Cell Phone Link to Tumors Reexamined
The notion of cell phone use being directly linked to increased incidence of brain and other tumors, while treated as urban legend in some circles, has been around almost as long as cell phones. And, as evidenced by an article in the latest issue of CA: A Cancer Journal for Clinicians (December 2009), the idea remains one that not all scientists and doctors are ready to dismiss.
"Cell phones are now used worldwide by more than 3 billion people, and there is increasing heavy use by children," says Michael J. Thun, M.D., MS, American Cancer Society vice president emeritus of epidemiology and surveillance research, in the article. Thun does not say how many of those 3 billion have their phones virtually affixed to their heads all day, but that would seem to be an important factor to throw in the statistical mix. Instead, he notes that roughly 30 epidemiological studies have examined the possible relation between cell phones and benign and malignant brain tumors as well as acoustic neuroma and salivary-gland tumors. Of those 30 studies, most have found no significant associations, Thun reports. But some have confirmed a connection.
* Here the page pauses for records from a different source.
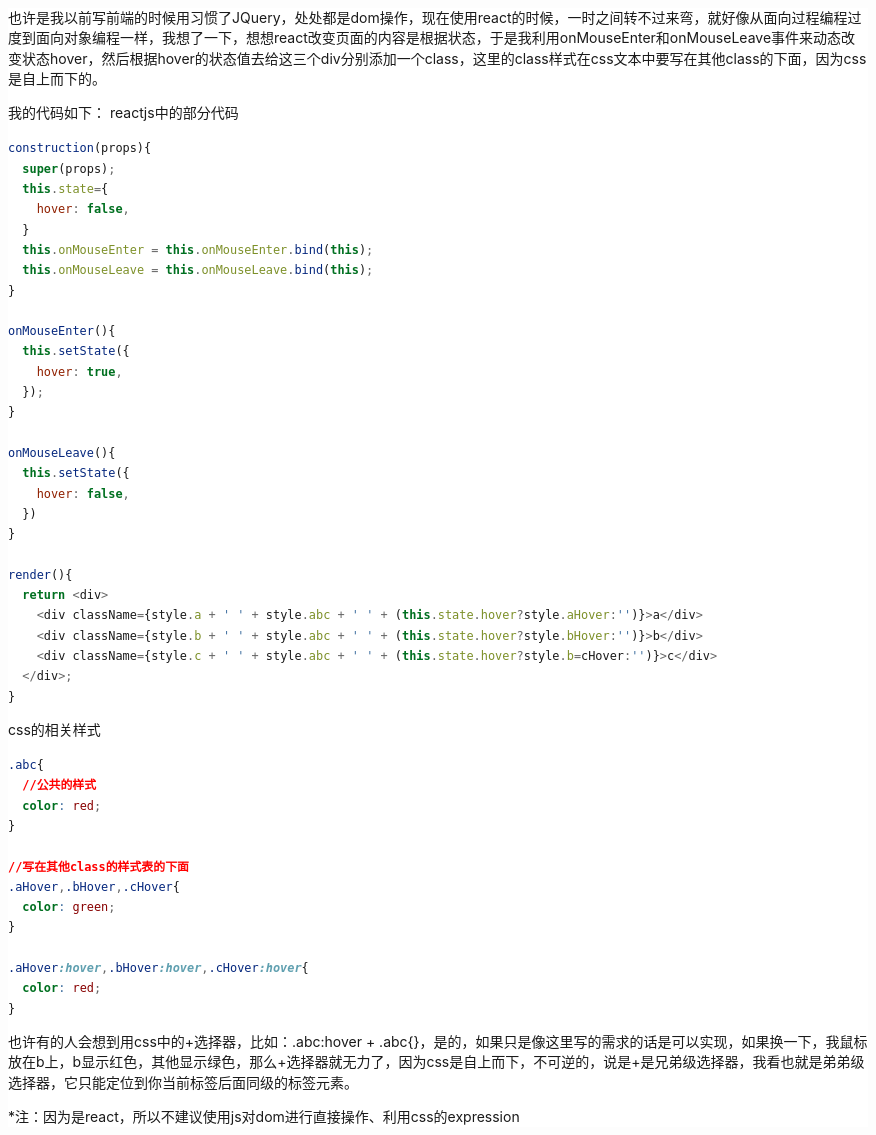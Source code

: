 也许是我以前写前端的时候用习惯了JQuery，处处都是dom操作，现在使用react的时候，一时之间转不过来弯，就好像从面向过程编程过度到面向对象编程一样，我想了一下，想想react改变页面的内容是根据状态，于是我利用onMouseEnter和onMouseLeave事件来动态改变状态hover，然后根据hover的状态值去给这三个div分别添加一个class，这里的class样式在css文本中要写在其他class的下面，因为css是自上而下的。

我的代码如下： 
reactjs中的部分代码

```js
construction(props){
  super(props);
  this.state={
    hover: false,
  }
  this.onMouseEnter = this.onMouseEnter.bind(this);
  this.onMouseLeave = this.onMouseLeave.bind(this);
}

onMouseEnter(){
  this.setState({
    hover: true,
  });
}

onMouseLeave(){
  this.setState({
    hover: false,
  })
}

render(){
  return <div>
    <div className={style.a + ' ' + style.abc + ' ' + (this.state.hover?style.aHover:'')}>a</div>
    <div className={style.b + ' ' + style.abc + ' ' + (this.state.hover?style.bHover:'')}>b</div>
    <div className={style.c + ' ' + style.abc + ' ' + (this.state.hover?style.b=cHover:'')}>c</div>
  </div>;
}
```

css的相关样式

```css
.abc{
  //公共的样式
  color: red;
}

//写在其他class的样式表的下面
.aHover,.bHover,.cHover{
  color: green;
}

.aHover:hover,.bHover:hover,.cHover:hover{
  color: red;
}
```

也许有的人会想到用css中的+选择器，比如：.abc:hover + .abc{}，是的，如果只是像这里写的需求的话是可以实现，如果换一下，我鼠标放在b上，b显示红色，其他显示绿色，那么+选择器就无力了，因为css是自上而下，不可逆的，说是+是兄弟级选择器，我看也就是弟弟级选择器，它只能定位到你当前标签后面同级的标签元素。

*注：因为是react，所以不建议使用js对dom进行直接操作、利用css的expression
According to the CA article, "Nearly all available evidence is from case-control studies with less than 20 years of follow-up since the introduction of cellular telephones, and these studies have some methodological limitations." Thun elaborates on those limitations, seeing the main ones as the need for longer-term follow-up and for the study participants to not already have been diagnosed with cancer so that the data obtained would not have to be considered retrospectively.
The article goes on to note that concerns about cell-phone radiation exposure have prompted several countries, including Germany, Switzerland, Israel, the United Kingdom, France, and Finland, to recommend limiting exposure to it, especially for children. CA observes that this recommendation is based on "the Precautionary Principle and the widespread use of cellular telephones, rather than on scientific certainty," but then points out that children's greater susceptibility to such radiation is a concern. "Current epidemiological data cannot dismiss these concerns, because of limited follow-up, especially for children. On the other hand, cellular telephones do not produce ionizing radiation, and the reports of other biological effects of cellular telephones that could effect carcinogenesis have yet to be replicated."
So, while the jury is still officially out on the cell phone-brain tumor link, and while the United States will not likely join the above-named countries in even recommending that citizens conserve their minutes, CA plays it safe and says, by way of conclusion, "[T]hose who are concerned about exposure to electromagnetic fields from cellular telephones can virtually eliminate their exposure by using devices that place the telephone antenna further from their head and can limit use of cellular telephones by their children."
I wish the article would have added, "Oh, and don't use the devices at all while you're driving, because while the tumor connection may be tenuous, the fact that they cause distraction is proven, and, according to the National Safety Council, their use is involved in at least 28 percent of all traffic crashes -- or at least 1.6 million crashes each year. Whether they're causing tumors or not, they're definitely affecting your brain."